Identification and Characterization of PLUTO-201, a Novel Long Non-Coding RNA Associated with Poor Outcomes in Prostate Cancer.

Abstract

Despite extensive investigation, the factors promoting aggressive prostate cancer are poorly understood. By performing a comprehensive analysis of whole-genome transcriptome data to identify differential expression across 1,567 patients with prostate cancer, we now report the identification of a novel lncRNA, Prostate Locus of Uncharacterized Transcript Outlier 201 (PLUTO-201), which is strongly associated with metastasis and poor overall survival in men with prostate cancer. We find that overexpression/knockdown of PLUTO-201 in pre-clinical models of prostate cancer modulates proliferation rates and markers of an aggressive phenotype through regulation of steroid biosynthesis and expression of the MHC class I complex, driving increased growth in androgen-depleted conditions and decreased susceptibility to T cell-mediated cytotoxicity. We further find that the heterogeneous nuclear ribonucleoprotein hnRNPK directly binds PLUTO-201 and is indispensable for its activity. Overall, our findings indicate that PLUTO-201 is a driver of aggressive prostate cancer phenotypes and poor clinical outcomes.

Statement of significance: Identification and characterization of PLUTO-201, a novel lncRNA driving aggressive biology in prostate cancer, sheds new light on the mechanisms driving aggressive prostate cancer and will motivate therapeutic and biomarker development.

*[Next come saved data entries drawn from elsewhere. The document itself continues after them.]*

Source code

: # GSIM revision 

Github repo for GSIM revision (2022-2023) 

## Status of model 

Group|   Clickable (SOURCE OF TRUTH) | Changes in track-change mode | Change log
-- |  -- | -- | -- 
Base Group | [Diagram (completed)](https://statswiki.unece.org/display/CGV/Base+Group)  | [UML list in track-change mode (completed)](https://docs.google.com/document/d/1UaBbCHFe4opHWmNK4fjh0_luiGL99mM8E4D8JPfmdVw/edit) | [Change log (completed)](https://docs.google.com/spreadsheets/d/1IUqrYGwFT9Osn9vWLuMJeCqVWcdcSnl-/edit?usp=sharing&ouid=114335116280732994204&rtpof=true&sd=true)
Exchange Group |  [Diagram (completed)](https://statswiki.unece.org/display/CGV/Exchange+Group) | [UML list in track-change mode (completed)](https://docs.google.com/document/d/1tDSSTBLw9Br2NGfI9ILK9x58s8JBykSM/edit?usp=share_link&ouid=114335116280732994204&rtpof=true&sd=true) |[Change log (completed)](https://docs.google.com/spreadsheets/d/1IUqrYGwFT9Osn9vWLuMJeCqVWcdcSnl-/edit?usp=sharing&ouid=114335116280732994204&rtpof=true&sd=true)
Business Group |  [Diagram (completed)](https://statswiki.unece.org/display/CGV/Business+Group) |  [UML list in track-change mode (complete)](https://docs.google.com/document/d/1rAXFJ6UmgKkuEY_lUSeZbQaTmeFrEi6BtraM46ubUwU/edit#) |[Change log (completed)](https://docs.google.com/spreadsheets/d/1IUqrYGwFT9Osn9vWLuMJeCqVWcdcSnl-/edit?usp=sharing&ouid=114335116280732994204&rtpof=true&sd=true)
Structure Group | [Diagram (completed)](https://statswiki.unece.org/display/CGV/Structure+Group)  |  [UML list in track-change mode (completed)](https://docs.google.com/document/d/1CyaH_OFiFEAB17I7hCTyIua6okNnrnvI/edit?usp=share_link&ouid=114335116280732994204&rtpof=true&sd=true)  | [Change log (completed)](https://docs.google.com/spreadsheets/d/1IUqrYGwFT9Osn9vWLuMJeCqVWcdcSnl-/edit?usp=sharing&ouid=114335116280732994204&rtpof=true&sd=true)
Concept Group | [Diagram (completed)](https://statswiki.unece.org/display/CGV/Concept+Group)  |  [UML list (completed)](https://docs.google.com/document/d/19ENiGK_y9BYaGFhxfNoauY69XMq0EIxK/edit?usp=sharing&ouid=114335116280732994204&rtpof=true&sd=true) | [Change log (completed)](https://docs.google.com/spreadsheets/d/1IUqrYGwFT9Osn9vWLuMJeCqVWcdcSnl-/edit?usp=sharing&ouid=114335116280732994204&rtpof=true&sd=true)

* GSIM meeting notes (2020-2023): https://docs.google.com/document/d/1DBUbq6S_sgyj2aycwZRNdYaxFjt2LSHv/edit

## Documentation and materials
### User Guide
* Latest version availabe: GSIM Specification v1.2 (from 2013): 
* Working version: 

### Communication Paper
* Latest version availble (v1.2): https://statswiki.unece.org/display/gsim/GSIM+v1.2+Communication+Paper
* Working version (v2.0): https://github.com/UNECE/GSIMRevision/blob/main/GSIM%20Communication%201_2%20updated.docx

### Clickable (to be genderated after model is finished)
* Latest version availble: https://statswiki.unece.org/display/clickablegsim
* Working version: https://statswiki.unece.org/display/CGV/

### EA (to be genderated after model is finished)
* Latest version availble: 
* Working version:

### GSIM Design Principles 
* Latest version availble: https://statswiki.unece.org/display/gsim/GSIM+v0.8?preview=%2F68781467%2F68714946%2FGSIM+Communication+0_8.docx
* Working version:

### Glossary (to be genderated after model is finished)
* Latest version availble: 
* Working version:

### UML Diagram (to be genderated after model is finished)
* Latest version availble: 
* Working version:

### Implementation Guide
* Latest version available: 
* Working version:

Statement of translational relevance: The factors promoting prostate cancer progression and metastasis are poorly understood, resulting in a lack of therapeutic targets and prognostic biomarkers for this disease. Here, we have identified the novel long non-coding RNA (lncRNA) PLUTO-201 as strongly associated with prostate cancer progression and metastasis in patients with localized prostate cancer undergoing prostatectomy. We show that PLUTO-201 promotes proliferation, invasion, and metastasis in multiple prostate cancer models both in vitro and in vivo . Mechanistically, we find that PLUTO-201 downregulates MHC class 1 and upregulates steroid biosynthesis by interacting with the heterogeneous nuclear ribonucleoprotein K (hnRNPK), leading to decreased T cell-mediated cytotoxicity and increased resistance to androgen receptor inhibition. Altogether, this study provides strong evidence for a critical role of PLUTO-201 in prostate cancer progression and metastasis, and a rationale for further exploration of PLUTO-201 as a therapeutic target and prognostic biomarker for patients with prostate cancer.